Pussy Galore’s Flying Circus - capable pilots, no doubt - one questions why they have to be dressed so.
Pussy Galore - sexually dominated into changing a broad selection of her ways. Super.
Diamonds are Forever
Marie - strangled and horrifically abused. Little purpose other than to be bikini-bound and then throttled.
Mrs Whistler - greedy patronising racist idiot, although still capable of breathing even when long-drowned, which is a skill-set I s’pose.
Moneypenny - callous hagbag who bangs on about engagement despite events of previous film. Also, ever-so-slightly desperate. (Not unique to the Hamilton films, I accept).
Tiffany Case - all over the place, total mess, but possibly (a generous reading) doing what she needs to do to survive. Quite why this involves becoming a shrieking idiot is unclear.
Plenty O’Toole - a greedy idiot who winds up dead. I suppose that may be a moral warning to us all. Or just more of the same.
Ape woman in circus - an ape woman in a circus.
Bambi & Thumper - powerful women suppressed by having their heads pushed underwater. If you can’t beat 'em, beat 'em.
Blofeld in drag - a bleak pastiche of femininty. Or something. Not touching that one.
Live and Let Die
Miss Caruso - a bit of fluff and nothing more.
Moneypenny - has become slightly matronly by now. Possibly a more positive representation.
Rosie Carver - a simpleton.
Solitaire - Oh Lord, where to begin? Bond does a virgin, she gets slapped about and then needs perpetual rescuing without offering very much for the last half of the film.
Mrs Bell - a foul-mouthed old biddy but up there with Machine-gun Granny as possessing rock-hard character development.
The Man with the Golden Gun
Andrea Anders - a victim, an interesting story in here somewhere but in wholly the wrong film given how pathetic the rest of it is. Abused by everyone. Ev-er-y-one.
Moneypenny - deliberately made to look and sound nasty, one suspects. Circumstantial, I accept, but the track record above isn’t good.
Whassface the belly dancer - a belly dancer.
Mrs Lazar - does not understand Big White Man Saying Words Very Slowly and Loudly. Accordingly, rice-gobbling thicky.
Goodnight - a desperate cretin who does all the wrong things in a charmless manner. Also there to be repeatedly abused although this time “played for laughs”. Christ…
Karate Girls in School Uniforms - there’s something not quite healthy about that, especially the suggestion in Goodnight’s (not entirely enviable) mind that they’re “going along with” Bond. Worrying.
Chew Mee - might as well be called “F***'s Sake”.
Mrs Pepper - shrill, thick and fat.

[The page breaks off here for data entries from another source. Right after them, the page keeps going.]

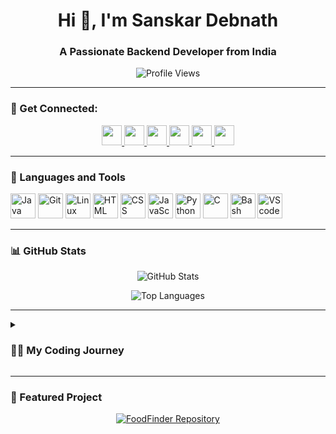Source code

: <h1 align="center">Hi 👋, I'm Sanskar Debnath</h1>
<h3 align="center">A Passionate Backend Developer from India</h3>

<p align="center">
  <img src="https://komarev.com/ghpvc/?username=aryavir01&label=Profile%20views&color=0e75b6&style=flat" alt="Profile Views" />
</p>

---

### 📨 Get Connected:
<p align="center">
  <a href="https://instagram.com/_rahul_karmakar__">
    <img src="https://cdn.simpleicons.org/instagram/E4405F" height="32">
  </a>
  <a href="https://x.com/karmakar_rahul_">
    <img src="https://cdn.simpleicons.org/x/000000" height="32">
  </a>
  <a href="mailto:rahulkarmakar.cse.2025.tcea@gmail.com">
    <img src="https://cdn.simpleicons.org/gmail/EA4335" height="32">
  </a>
  <a href="https://www.facebook.com/rahulkarmakar1349/">
    <img src="https://cdn.simpleicons.org/facebook/1877F2" height="32">
  </a>
  <a href="https://github.com/rahulkarmakar2023cse">
    <img src="https://user-images.githubusercontent.com/3369400/139447912-e0f43f33-6d9f-45f8-be46-2df5bbc91289.png" height="32">
  </a>
  <a href="https://t.me/rahulkarmakar1349">
    <img src="https://cdn.simpleicons.org/telegram/26A5E4" height="32">
  </a>
</p>

---

### 🧰 Languages and Tools

<p align="left">
  <img src="https://cdn.jsdelivr.net/gh/devicons/devicon/icons/java/java-original.svg" alt="Java" width="40px">
  <img src="https://cdn.jsdelivr.net/gh/devicons/devicon/icons/git/git-original.svg" alt="Git" width="40px">
  <img src="https://cdn.jsdelivr.net/gh/devicons/devicon/icons/linux/linux-original.svg" alt="Linux" width="40px">
  <img src="https://cdn.jsdelivr.net/gh/devicons/devicon/icons/html5/html5-plain.svg" alt="HTML" width="40px">
  <img src="https://cdn.jsdelivr.net/gh/devicons/devicon/icons/css3/css3-plain.svg" alt="CSS" width="40px">
  <img src="https://cdn.jsdelivr.net/gh/devicons/devicon/icons/javascript/javascript-plain.svg" alt="JavaScript" width="40px">
  <img src="https://cdn.jsdelivr.net/gh/devicons/devicon/icons/python/python-plain.svg" alt="Python" width="40px">
  <img src="https://cdn.jsdelivr.net/gh/devicons/devicon/icons/c/c-original.svg" alt="C" width="40px">
  <img src="https://cdn.jsdelivr.net/gh/devicons/devicon/icons/bash/bash-plain.svg" alt="Bash" width="40px">
  <img src="https://cdn.jsdelivr.net/gh/devicons/devicon@latest/icons/vscode/vscode-original.svg" alt="VScode" width="40px">
</p>

---

### 📊 GitHub Stats

<p align="center">
  <img src="https://rahulkarmakar.vercel.app/api?username=aryavir01&hide=stars,prs&show_icons=true&theme=dark&rank_icon=github" alt="GitHub Stats">
</p>

<p align="center">
  <img src="https://rahulkarmakar.vercel.app/api/top-langs/?username=aryavir01&hide_progress=true&theme=dark" alt="Top Languages">
</p>

---

<details>
  <summary><h3>👨‍💻 My Coding Journey</h3></summary>
  
I began my coding journey as an eager computer science student, driven by a curiosity to explore everything the programming world had to offer—languages, Unix, Linux, and theory. My initial goal was to teach myself every language, only to realize that mastering everything was unrealistic. This led to unfocused progress, and I found myself overwhelmed by the vastness of the field.

Now, I’m taking a more structured approach. I’m unlearning past mistakes and restarting with clearer goals and discipline. By documenting my progress on GitHub, I aim to reflect on my journey, learn from my errors, and grow steadily along the way.

</details>

---

### 📂 Featured Project

<p align="center">
  <a href="https://github.com/aryavir01/FoodFinder">
    <img src="https://rahulkarmakar.vercel.app/api/pin?username=aryavir01&repo=FoodFinder&theme=dark" alt="FoodFinder Repository">
  </a>
</p>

Little to distinguish her from Mr Pepper. Subtext of equality since Man and his Wo-Man are interchangeable here, so that’s possibly progress.
Some of the above is more serious than others but as a body of work, it’s not overwhelmingly positive, is it? Lewis Gilbert’s films each had the women as capable secret service agents, the John Glen ones usually had some redeeming features (fnarr), something that gave them a bit of hope and character etc. I just get the feeling there is a vibe running through the Hamiltons that teeters on… indolent misogyny?
Just feel a little uneasy (always do when having to face up to The Mrs Jim being right about something), although that might be the “cup of tea” she has just presented unto me. Should it smell of almonds?
(I accept that the three later films may equally have Mankiewicz spread all over them as well).